The Lebanese Taekwondo holds its first major landmark towards the Asian Games 2026. Laetitia Aoun obtained her qualification for the twentieth edition of the Games, scheduled in Aichi Prefecture and Nagoya, Japan, from September 19 to October 4. The Lebanese fighter validated her ticket in the category of less than 57 kg after reaching the quarter finals of the Asian Championships held in Ulaanbaatar, Mongolia. In a national sport landscape weakened by the economic crisis, displacement and weak public resources, this qualification confirms the special place Aoun occupies in Lebanese sport.
The announcement was welcomed as a new step in an already dense trajectory. Laetitia Aoun does not arrive at this appointment as an isolated revelation. She took Lebanon to the Olympic Games in Paris 2024, where she reached the semifinals of the women’s under 57 kg tournament before missing the bronze medal. She had also already won a bronze medal at the Asian Games in Jakarta in 2018, in the category of less than 53 kg. His qualification for Aichi-Nagoya 2026 thus extends a continental and Olympic journey built over several seasons, with a rare regularity in Lebanese sport.
Mongolia’s performance was conducted under the supervision of Grand Master Elie Elia, a national coach who accompanied the delegation in the Asian competition. The Lebanese Taekwondo Federation reported that the champion had previously followed a training camp in Turkey to prepare for this continental event. After the qualification, the president of the federation, Dr. Habib Zarifeh, contacted Aoun and his coach to congratulate them on behalf of the administrative committee and the family of the Lebanese Taekwondo. The federation must now draw up a specific preparation plan for the Asian Games.
Laetitia Aoun returns to the Asian Games route
Laetitia Aoun’s qualifying for the Asian Games 2026 is based on a specific result: his access to the quarterfinals of the Asian Championships in Ulaanbaatar. In a discipline where weight categories, world rankings and continental tables determine the major events, reaching this stage is not a simple step result. This means that the Lebanese woman has crossed the threshold required to integrate the expected athlete quota in Japan. Its competitive weight, less than 57 kg, also corresponds to the category in which it built its recent references.
The place of this qualification is not insignificant. Ulaanbaatar hosts an elevated Asian competition, in a continent where Taekwondo concentrates several major nations of discipline. South Korea, Iran, China, China Taipei, Thailand, Uzbekistan, Kazakhstan, the Philippines and Japan have large reservoirs, structured technical schools and athletes used to world podiums. For a Lebanese fighter, every trick won in this context incurs a high physical, tactical and mental expense.

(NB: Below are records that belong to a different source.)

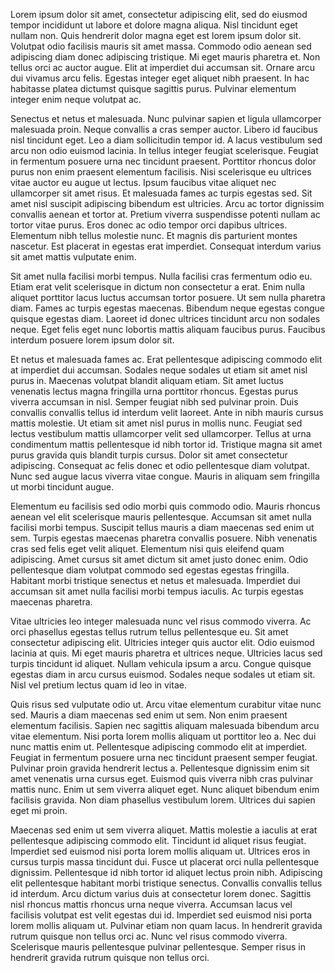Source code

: Lorem ipsum dolor sit amet, consectetur adipiscing elit, sed do eiusmod tempor incididunt ut labore et dolore magna aliqua. Nisl tincidunt eget nullam non. Quis hendrerit dolor magna eget est lorem ipsum dolor sit. Volutpat odio facilisis mauris sit amet massa. Commodo odio aenean sed adipiscing diam donec adipiscing tristique. Mi eget mauris pharetra et. Non tellus orci ac auctor augue. Elit at imperdiet dui accumsan sit. Ornare arcu dui vivamus arcu felis. Egestas integer eget aliquet nibh praesent. In hac habitasse platea dictumst quisque sagittis purus. Pulvinar elementum integer enim neque volutpat ac.

Senectus et netus et malesuada. Nunc pulvinar sapien et ligula ullamcorper malesuada proin. Neque convallis a cras semper auctor. Libero id faucibus nisl tincidunt eget. Leo a diam sollicitudin tempor id. A lacus vestibulum sed arcu non odio euismod lacinia. In tellus integer feugiat scelerisque. Feugiat in fermentum posuere urna nec tincidunt praesent. Porttitor rhoncus dolor purus non enim praesent elementum facilisis. Nisi scelerisque eu ultrices vitae auctor eu augue ut lectus. Ipsum faucibus vitae aliquet nec ullamcorper sit amet risus. Et malesuada fames ac turpis egestas sed. Sit amet nisl suscipit adipiscing bibendum est ultricies. Arcu ac tortor dignissim convallis aenean et tortor at. Pretium viverra suspendisse potenti nullam ac tortor vitae purus. Eros donec ac odio tempor orci dapibus ultrices. Elementum nibh tellus molestie nunc. Et magnis dis parturient montes nascetur. Est placerat in egestas erat imperdiet. Consequat interdum varius sit amet mattis vulputate enim.

Sit amet nulla facilisi morbi tempus. Nulla facilisi cras fermentum odio eu. Etiam erat velit scelerisque in dictum non consectetur a erat. Enim nulla aliquet porttitor lacus luctus accumsan tortor posuere. Ut sem nulla pharetra diam. Fames ac turpis egestas maecenas. Bibendum neque egestas congue quisque egestas diam. Laoreet id donec ultrices tincidunt arcu non sodales neque. Eget felis eget nunc lobortis mattis aliquam faucibus purus. Faucibus interdum posuere lorem ipsum dolor sit.

Et netus et malesuada fames ac. Erat pellentesque adipiscing commodo elit at imperdiet dui accumsan. Sodales neque sodales ut etiam sit amet nisl purus in. Maecenas volutpat blandit aliquam etiam. Sit amet luctus venenatis lectus magna fringilla urna porttitor rhoncus. Egestas purus viverra accumsan in nisl. Semper feugiat nibh sed pulvinar proin. Duis convallis convallis tellus id interdum velit laoreet. Ante in nibh mauris cursus mattis molestie. Ut etiam sit amet nisl purus in mollis nunc. Feugiat sed lectus vestibulum mattis ullamcorper velit sed ullamcorper. Tellus at urna condimentum mattis pellentesque id nibh tortor id. Tristique magna sit amet purus gravida quis blandit turpis cursus. Dolor sit amet consectetur adipiscing. Consequat ac felis donec et odio pellentesque diam volutpat. Nunc sed augue lacus viverra vitae congue. Mauris in aliquam sem fringilla ut morbi tincidunt augue.

Elementum eu facilisis sed odio morbi quis commodo odio. Mauris rhoncus aenean vel elit scelerisque mauris pellentesque. Accumsan sit amet nulla facilisi morbi tempus. Suscipit tellus mauris a diam maecenas sed enim ut sem. Turpis egestas maecenas pharetra convallis posuere. Nibh venenatis cras sed felis eget velit aliquet. Elementum nisi quis eleifend quam adipiscing. Amet cursus sit amet dictum sit amet justo donec enim. Odio pellentesque diam volutpat commodo sed egestas egestas fringilla. Habitant morbi tristique senectus et netus et malesuada. Imperdiet dui accumsan sit amet nulla facilisi morbi tempus iaculis. Ac turpis egestas maecenas pharetra.

Vitae ultricies leo integer malesuada nunc vel risus commodo viverra. Ac orci phasellus egestas tellus rutrum tellus pellentesque eu. Sit amet consectetur adipiscing elit. Ultricies integer quis auctor elit. Odio euismod lacinia at quis. Mi eget mauris pharetra et ultrices neque. Ultricies lacus sed turpis tincidunt id aliquet. Nullam vehicula ipsum a arcu. Congue quisque egestas diam in arcu cursus euismod. Sodales neque sodales ut etiam sit. Nisl vel pretium lectus quam id leo in vitae.

Quis risus sed vulputate odio ut. Arcu vitae elementum curabitur vitae nunc sed. Mauris a diam maecenas sed enim ut sem. Non enim praesent elementum facilisis. Sapien nec sagittis aliquam malesuada bibendum arcu vitae elementum. Nisi porta lorem mollis aliquam ut porttitor leo a. Nec dui nunc mattis enim ut. Pellentesque adipiscing commodo elit at imperdiet. Feugiat in fermentum posuere urna nec tincidunt praesent semper feugiat. Pulvinar proin gravida hendrerit lectus a. Pellentesque dignissim enim sit amet venenatis urna cursus eget. Euismod quis viverra nibh cras pulvinar mattis nunc. Enim ut sem viverra aliquet eget. Nunc aliquet bibendum enim facilisis gravida. Non diam phasellus vestibulum lorem. Ultrices dui sapien eget mi proin.

Maecenas sed enim ut sem viverra aliquet. Mattis molestie a iaculis at erat pellentesque adipiscing commodo elit. Tincidunt id aliquet risus feugiat. Imperdiet sed euismod nisi porta lorem mollis aliquam ut. Ultrices eros in cursus turpis massa tincidunt dui. Fusce ut placerat orci nulla pellentesque dignissim. Pellentesque id nibh tortor id aliquet lectus proin nibh. Adipiscing elit pellentesque habitant morbi tristique senectus. Convallis convallis tellus id interdum. Arcu dictum varius duis at consectetur lorem donec. Sagittis nisl rhoncus mattis rhoncus urna neque viverra. Accumsan lacus vel facilisis volutpat est velit egestas dui id. Imperdiet sed euismod nisi porta lorem mollis aliquam ut. Pulvinar etiam non quam lacus. In hendrerit gravida rutrum quisque non tellus orci ac. Nunc vel risus commodo viverra. Scelerisque mauris pellentesque pulvinar pellentesque. Semper risus in hendrerit gravida rutrum quisque non tellus orci.
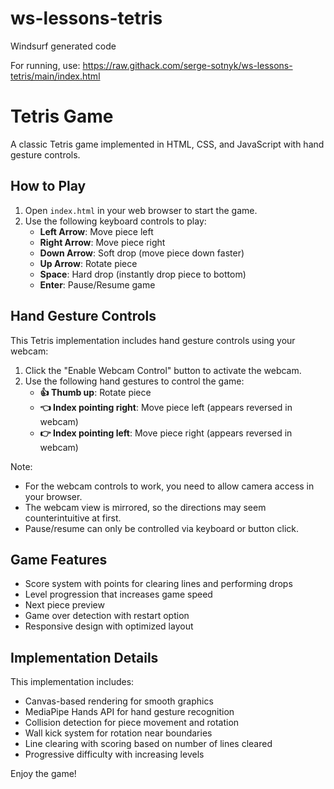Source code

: # ws-lessons-tetris
Windsurf generated code

For running, use: https://raw.githack.com/serge-sotnyk/ws-lessons-tetris/main/index.html

# Tetris Game

A classic Tetris game implemented in HTML, CSS, and JavaScript with hand gesture controls.

## How to Play

1. Open `index.html` in your web browser to start the game.
2. Use the following keyboard controls to play:
   - **Left Arrow**: Move piece left
   - **Right Arrow**: Move piece right
   - **Down Arrow**: Soft drop (move piece down faster)
   - **Up Arrow**: Rotate piece
   - **Space**: Hard drop (instantly drop piece to bottom)
   - **Enter**: Pause/Resume game

## Hand Gesture Controls

This Tetris implementation includes hand gesture controls using your webcam:

1. Click the "Enable Webcam Control" button to activate the webcam.
2. Use the following hand gestures to control the game:
   - **👍 Thumb up**: Rotate piece
   - **👈 Index pointing right**: Move piece left (appears reversed in webcam)
   - **👉 Index pointing left**: Move piece right (appears reversed in webcam)

Note: 
- For the webcam controls to work, you need to allow camera access in your browser.
- The webcam view is mirrored, so the directions may seem counterintuitive at first.
- Pause/resume can only be controlled via keyboard or button click.

## Game Features

- Score system with points for clearing lines and performing drops
- Level progression that increases game speed
- Next piece preview
- Game over detection with restart option
- Responsive design with optimized layout

## Implementation Details

This implementation includes:
- Canvas-based rendering for smooth graphics
- MediaPipe Hands API for hand gesture recognition
- Collision detection for piece movement and rotation
- Wall kick system for rotation near boundaries
- Line clearing with scoring based on number of lines cleared
- Progressive difficulty with increasing levels

Enjoy the game!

The taekwondo works by short, intense duels, often decided on small differences. A victory can be built on a kick to the head, a penalty avoided, a time management or a faster reading of the opposing links. Laetitia Aoun now knows these margins. His Olympic experience, Grand Prix passes, Asian competitions and international tournaments give him a base that few Lebanese athletes have. The qualification obtained in Mongolia confirms that this foundation remains active after Paris.
An athlete already installed among Lebanese references
Laetitia Aoun belongs to a generation that has given international visibility to the Lebanese taekwondo. Born in 2001, it grew very early in the young categories, before imposing on seniors. His bronze medal at the Asian Games in Jakarta in 2018 had already marked a turning point. Lebanon does not accumulate podiums in major continental multisport events. A medal in this context therefore gives a career a special density, especially in a combat discipline dominated by highly structured countries.
The next cycle confirmed this promise. Aoun continued in the category of less than 57 kg, with regional and international results. She participated in World Championships, classified tournaments and Asian competitions. In 2024, she obtained her Olympic qualification at the Asian tournament in Taisan, China, after decisive victories in a table where only one mistake could close the road to Paris. This qualification had already been hailed as an important moment for Lebanese sport.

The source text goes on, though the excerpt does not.